**Work instructions**:
Output the entries exactly as they appear. Pictures should not be included.

**Collection entries**:
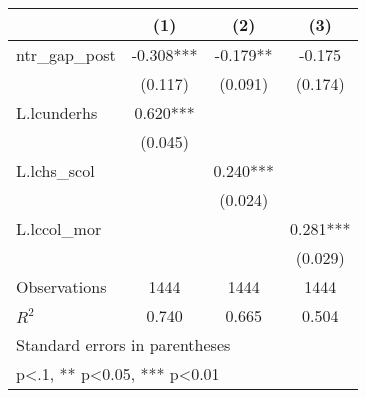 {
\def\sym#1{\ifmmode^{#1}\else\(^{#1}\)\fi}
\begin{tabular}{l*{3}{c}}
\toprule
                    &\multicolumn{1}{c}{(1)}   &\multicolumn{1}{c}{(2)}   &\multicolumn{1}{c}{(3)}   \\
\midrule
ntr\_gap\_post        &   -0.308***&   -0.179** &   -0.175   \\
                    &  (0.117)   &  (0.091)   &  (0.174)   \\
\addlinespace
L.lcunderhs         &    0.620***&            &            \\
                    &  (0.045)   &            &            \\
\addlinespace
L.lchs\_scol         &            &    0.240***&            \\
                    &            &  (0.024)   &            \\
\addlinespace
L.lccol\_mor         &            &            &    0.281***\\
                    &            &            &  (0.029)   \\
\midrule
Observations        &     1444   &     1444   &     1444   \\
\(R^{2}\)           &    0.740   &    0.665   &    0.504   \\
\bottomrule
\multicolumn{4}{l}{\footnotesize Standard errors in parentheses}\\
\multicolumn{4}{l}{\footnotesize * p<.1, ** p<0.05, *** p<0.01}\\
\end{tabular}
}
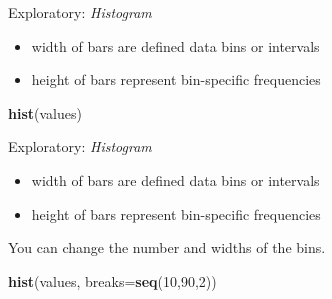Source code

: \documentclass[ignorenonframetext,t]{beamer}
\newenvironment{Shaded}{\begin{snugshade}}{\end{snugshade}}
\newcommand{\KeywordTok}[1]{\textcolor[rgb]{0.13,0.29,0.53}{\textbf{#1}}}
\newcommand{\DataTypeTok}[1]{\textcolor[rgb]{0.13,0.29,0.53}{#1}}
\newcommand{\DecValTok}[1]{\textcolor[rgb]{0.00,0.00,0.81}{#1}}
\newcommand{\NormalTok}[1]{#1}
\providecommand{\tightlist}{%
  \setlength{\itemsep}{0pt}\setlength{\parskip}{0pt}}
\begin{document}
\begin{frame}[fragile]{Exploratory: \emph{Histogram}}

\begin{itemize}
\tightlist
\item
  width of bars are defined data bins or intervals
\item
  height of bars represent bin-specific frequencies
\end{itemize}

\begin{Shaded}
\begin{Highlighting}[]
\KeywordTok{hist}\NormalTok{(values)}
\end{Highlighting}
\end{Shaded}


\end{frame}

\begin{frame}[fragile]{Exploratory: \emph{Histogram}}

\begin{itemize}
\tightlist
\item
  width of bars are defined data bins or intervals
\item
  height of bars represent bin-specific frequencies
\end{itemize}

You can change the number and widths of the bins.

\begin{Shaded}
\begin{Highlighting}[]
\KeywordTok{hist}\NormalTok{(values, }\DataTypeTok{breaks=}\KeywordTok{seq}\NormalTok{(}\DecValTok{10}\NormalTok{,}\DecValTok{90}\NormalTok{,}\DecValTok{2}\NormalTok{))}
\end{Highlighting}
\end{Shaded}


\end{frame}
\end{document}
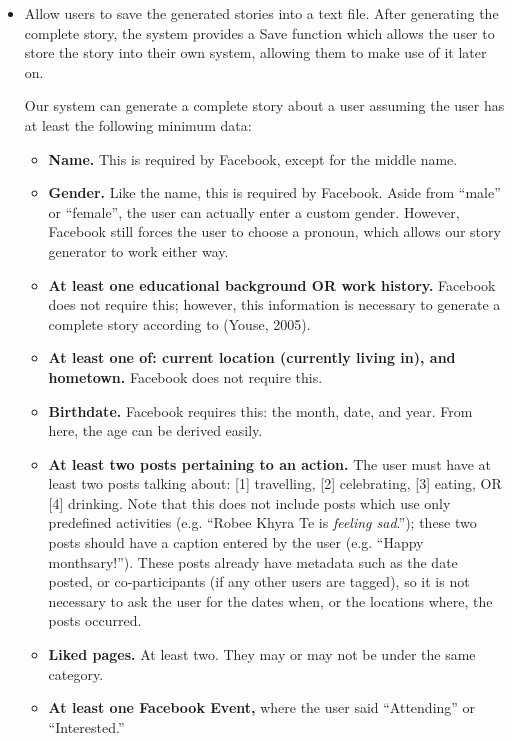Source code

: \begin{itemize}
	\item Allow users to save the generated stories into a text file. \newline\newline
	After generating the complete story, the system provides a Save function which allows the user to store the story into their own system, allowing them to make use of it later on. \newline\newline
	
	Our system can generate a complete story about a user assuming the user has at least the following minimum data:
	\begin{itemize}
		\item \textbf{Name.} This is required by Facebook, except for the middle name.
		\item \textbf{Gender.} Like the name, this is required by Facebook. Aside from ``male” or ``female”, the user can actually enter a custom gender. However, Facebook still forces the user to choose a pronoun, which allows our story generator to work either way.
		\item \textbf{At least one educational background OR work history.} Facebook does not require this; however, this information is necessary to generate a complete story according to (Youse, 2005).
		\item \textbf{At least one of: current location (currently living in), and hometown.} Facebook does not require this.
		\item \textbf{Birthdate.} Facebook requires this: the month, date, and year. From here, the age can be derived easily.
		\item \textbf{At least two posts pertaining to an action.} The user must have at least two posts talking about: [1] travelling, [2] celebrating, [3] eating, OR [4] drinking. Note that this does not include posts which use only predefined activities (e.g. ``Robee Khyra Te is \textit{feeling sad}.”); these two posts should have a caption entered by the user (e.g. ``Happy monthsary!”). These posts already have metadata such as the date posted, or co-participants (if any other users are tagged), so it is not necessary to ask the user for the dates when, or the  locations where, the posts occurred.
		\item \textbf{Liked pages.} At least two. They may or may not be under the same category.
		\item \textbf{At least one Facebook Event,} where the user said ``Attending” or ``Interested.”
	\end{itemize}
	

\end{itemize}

**Completed exercise**:
 {
\def\sym#1{\ifmmode^{#1}\else\(^{#1}\)\fi}
\begin{tabular}{l*{3}{c}}
\toprule
                    &\multicolumn{1}{c}{(1)}   &\multicolumn{1}{c}{(2)}   &\multicolumn{1}{c}{(3)}   \\
\midrule
ntr\_gap\_post        &   -0.308***&   -0.179** &   -0.175   \\
                    &  (0.117)   &  (0.091)   &  (0.174)   \\
\addlinespace
L.lcunderhs         &    0.620***&            &            \\
                    &  (0.045)   &            &            \\
\addlinespace
L.lchs\_scol         &            &    0.240***&            \\
                    &            &  (0.024)   &            \\
\addlinespace
L.lccol\_mor         &            &            &    0.281***\\
                    &            &            &  (0.029)   \\
\midrule
Observations        &     1444   &     1444   &     1444   \\
\(R^{2}\)           &    0.740   &    0.665   &    0.504   \\
\bottomrule
\multicolumn{4}{l}{\footnotesize Standard errors in parentheses}\\
\multicolumn{4}{l}{\footnotesize * p<.1, ** p<0.05, *** p<0.01}\\
\end{tabular}
}
Source code

: \documentclass[ignorenonframetext,t]{beamer}
\newenvironment{Shaded}{\begin{snugshade}}{\end{snugshade}}
\newcommand{\KeywordTok}[1]{\textcolor[rgb]{0.13,0.29,0.53}{\textbf{#1}}}
\newcommand{\DataTypeTok}[1]{\textcolor[rgb]{0.13,0.29,0.53}{#1}}
\newcommand{\DecValTok}[1]{\textcolor[rgb]{0.00,0.00,0.81}{#1}}
\newcommand{\NormalTok}[1]{#1}
\providecommand{\tightlist}{%
  \setlength{\itemsep}{0pt}\setlength{\parskip}{0pt}}
\begin{document}
\begin{frame}[fragile]{Exploratory: \emph{Histogram}}

\begin{itemize}
\tightlist
\item
  width of bars are defined data bins or intervals
\item
  height of bars represent bin-specific frequencies
\end{itemize}

\begin{Shaded}
\begin{Highlighting}[]
\KeywordTok{hist}\NormalTok{(values)}
\end{Highlighting}
\end{Shaded}


\end{frame}

\begin{frame}[fragile]{Exploratory: \emph{Histogram}}

\begin{itemize}
\tightlist
\item
  width of bars are defined data bins or intervals
\item
  height of bars represent bin-specific frequencies
\end{itemize}

You can change the number and widths of the bins.

\begin{Shaded}
\begin{Highlighting}[]
\KeywordTok{hist}\NormalTok{(values, }\DataTypeTok{breaks=}\KeywordTok{seq}\NormalTok{(}\DecValTok{10}\NormalTok{,}\DecValTok{90}\NormalTok{,}\DecValTok{2}\NormalTok{))}
\end{Highlighting}
\end{Shaded}


\end{frame}
\end{document}
Source code

: \begin{itemize}
	\item Allow users to save the generated stories into a text file. \newline\newline
	After generating the complete story, the system provides a Save function which allows the user to store the story into their own system, allowing them to make use of it later on. \newline\newline
	
	Our system can generate a complete story about a user assuming the user has at least the following minimum data:
	\begin{itemize}
		\item \textbf{Name.} This is required by Facebook, except for the middle name.
		\item \textbf{Gender.} Like the name, this is required by Facebook. Aside from ``male” or ``female”, the user can actually enter a custom gender. However, Facebook still forces the user to choose a pronoun, which allows our story generator to work either way.
		\item \textbf{At least one educational background OR work history.} Facebook does not require this; however, this information is necessary to generate a complete story according to (Youse, 2005).
		\item \textbf{At least one of: current location (currently living in), and hometown.} Facebook does not require this.
		\item \textbf{Birthdate.} Facebook requires this: the month, date, and year. From here, the age can be derived easily.
		\item \textbf{At least two posts pertaining to an action.} The user must have at least two posts talking about: [1] travelling, [2] celebrating, [3] eating, OR [4] drinking. Note that this does not include posts which use only predefined activities (e.g. ``Robee Khyra Te is \textit{feeling sad}.”); these two posts should have a caption entered by the user (e.g. ``Happy monthsary!”). These posts already have metadata such as the date posted, or co-participants (if any other users are tagged), so it is not necessary to ask the user for the dates when, or the  locations where, the posts occurred.
		\item \textbf{Liked pages.} At least two. They may or may not be under the same category.
		\item \textbf{At least one Facebook Event,} where the user said ``Attending” or ``Interested.”
	\end{itemize}
	

\end{itemize}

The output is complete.